The value of exports to Kenya’s eastern neighbour comprising largely miraa (khat), dipped 93.5 percent to 64 million USD in September compared with over USD 120 million a year earlier, according to latest provisional data collated by the Central Bank of Kenya (CBK) .
That was the lowest monthly income from the sale of goods to Somalia since June 2014.
Mogadishu has over the years been the main market for miraa traders, fetching billions of shillings annually.
Erratic production of the stimulant due to longer-than-usual drought spells experienced between 2017 through April this year, and an unresolved diplomatic tiff between the two countries has slowed down exports, traders said.

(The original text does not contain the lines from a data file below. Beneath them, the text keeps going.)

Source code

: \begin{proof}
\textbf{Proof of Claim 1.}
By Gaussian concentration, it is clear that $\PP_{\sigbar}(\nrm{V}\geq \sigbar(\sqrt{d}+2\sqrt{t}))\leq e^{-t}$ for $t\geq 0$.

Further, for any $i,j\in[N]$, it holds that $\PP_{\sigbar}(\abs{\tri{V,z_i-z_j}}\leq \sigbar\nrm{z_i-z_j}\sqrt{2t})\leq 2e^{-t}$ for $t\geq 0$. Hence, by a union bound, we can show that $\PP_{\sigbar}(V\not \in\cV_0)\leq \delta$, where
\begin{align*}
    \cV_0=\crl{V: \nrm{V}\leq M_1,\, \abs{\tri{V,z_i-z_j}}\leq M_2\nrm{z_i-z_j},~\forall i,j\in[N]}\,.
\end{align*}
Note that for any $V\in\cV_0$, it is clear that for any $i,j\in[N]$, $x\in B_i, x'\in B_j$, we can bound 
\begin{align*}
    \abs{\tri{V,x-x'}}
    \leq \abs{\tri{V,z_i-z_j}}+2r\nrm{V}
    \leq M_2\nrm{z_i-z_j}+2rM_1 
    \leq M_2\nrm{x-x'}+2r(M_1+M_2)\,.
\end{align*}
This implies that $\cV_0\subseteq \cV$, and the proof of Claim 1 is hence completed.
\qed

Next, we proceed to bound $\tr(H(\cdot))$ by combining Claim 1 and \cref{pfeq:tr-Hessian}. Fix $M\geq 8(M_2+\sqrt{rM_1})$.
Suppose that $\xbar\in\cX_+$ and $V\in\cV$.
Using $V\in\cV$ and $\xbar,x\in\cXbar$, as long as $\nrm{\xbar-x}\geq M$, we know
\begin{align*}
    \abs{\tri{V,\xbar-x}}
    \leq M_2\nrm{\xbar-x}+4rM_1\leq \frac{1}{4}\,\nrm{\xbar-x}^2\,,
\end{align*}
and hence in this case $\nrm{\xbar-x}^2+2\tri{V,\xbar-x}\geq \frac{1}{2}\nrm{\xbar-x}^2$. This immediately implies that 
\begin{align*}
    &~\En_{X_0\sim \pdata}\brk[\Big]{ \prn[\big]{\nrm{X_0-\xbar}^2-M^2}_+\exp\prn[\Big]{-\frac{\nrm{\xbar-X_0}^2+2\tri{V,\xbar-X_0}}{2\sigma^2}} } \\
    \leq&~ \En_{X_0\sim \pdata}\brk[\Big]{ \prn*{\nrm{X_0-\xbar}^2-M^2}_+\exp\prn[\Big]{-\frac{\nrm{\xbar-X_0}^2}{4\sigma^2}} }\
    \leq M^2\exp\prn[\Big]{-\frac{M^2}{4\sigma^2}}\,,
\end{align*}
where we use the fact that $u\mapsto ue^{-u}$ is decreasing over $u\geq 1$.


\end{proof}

Earnings from consignments to Somalia in the first nine months of the year, for instance, amounted to 800 Million USD, the lowest in the same period since 2009.
Kenya and Somalia are embroiled in a long-standing row over the ownership of a triangle in the Indian Ocean measuring about 100,000 square kilometres believed to be rich in oil and gas resources.
The dispute is currently before The Hague-based International Court of Justice after Somalia took Kenya there in August 2014.